The most common grade 3 or higher TEAEs experienced in the fruquintinib and placebo arms were leukopenia (42.9% vs 23.5%), neutropenia (60.0% vs 36.4%), and anemia (11.7% vs 10.6%).
Florian Lordick, MD, of the University of Leipzig Medical Center, in Germany, outlined the strengths and weaknesses of FRUTIGA in the discussant portion of ASCO Plenary Series. He said that the strengths of the trial were that it was a well-powered study for PFS/OS analysis, that the baseline patient characteristics were balanced, there was a promising effect size for PFS, and there was an interesting increase in response rate. He added that the weaknesses of the trial include imbalances in post-progression treatment, no subgroup analyses were performed, there was a negative co-primary end point in terms of OS, and no data on QOL or symptom control.

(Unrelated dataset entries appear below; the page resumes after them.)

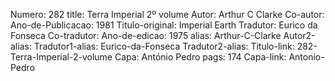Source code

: Numero: 282
title: Terra Imperial 2º volume
Autor: Arthur C Clarke
Co-autor: 
Ano-de-Publicacao: 1981
Titulo-original: Imperial Earth
Tradutor: Eurico da Fonseca
Co-tradutor: 
Ano-de-edicao: 1975
alias: Arthur-C-Clarke
Autor2-alias: 
Tradutor1-alias: Eurico-da-Fonseca
Tradutor2-alias: 
Titulo-link: 282-Terra-Imperial-2-volume
Capa: António Pedro
pags: 174
Capa-link: Antonio-Pedro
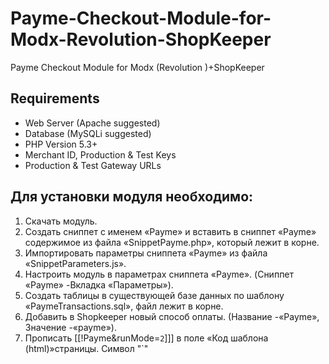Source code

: # Payme-Checkout-Module-for-Modx-Revolution-ShopKeeper
Payme Checkout Module for Modx (Revolution )+ShopKeeper

## Requirements

- Web Server (Apache suggested)
- Database (MySQLi suggested)
- PHP Version 5.3+
- Merchant ID, Production & Test Keys
- Production & Test Gateway URLs

## Для установки модуля необходимо:

1. Скачать модуль.
2. Создать сниппет с именем «Payme» и вставить  в сниппет  «Payme»  содержимое  из  файла  «SnippetPayme.php»,  который  лежит  в  корне.
3. Импортировать параметры сниппета «Payme» из файла «SnippetParameters.js».
4. Настроить модуль в параметрах сниппета «Payme». (Сниппет «Payme» -Вкладка «Параметры»).
5. Создать таблицы в существующей базе данных по шаблону «PaymeTransactions.sql», файл лежит  в  корне.
6. Добавить в Shopkeeper новый способ оплаты. (Название -«Payme», Значение -«payme»).
7. Прописать [[!Payme&runMode=`2`]]] в поле «Код шаблона (html)»страницы. Символ "`"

When asking the question of whether fruquintinib plus paclitaxel will be the next standard of care for the second-line treatment of patients with advanced gastric cancer, Lordick said, “We would expect to see an improvement in OS before it becomes a new second-line standard. However, fruquintinib could become another option in the sequential treatment of advanced gastric cancer.” He concluded by saying that more studies are needed to understand the outlook for fruquintinib in this disease.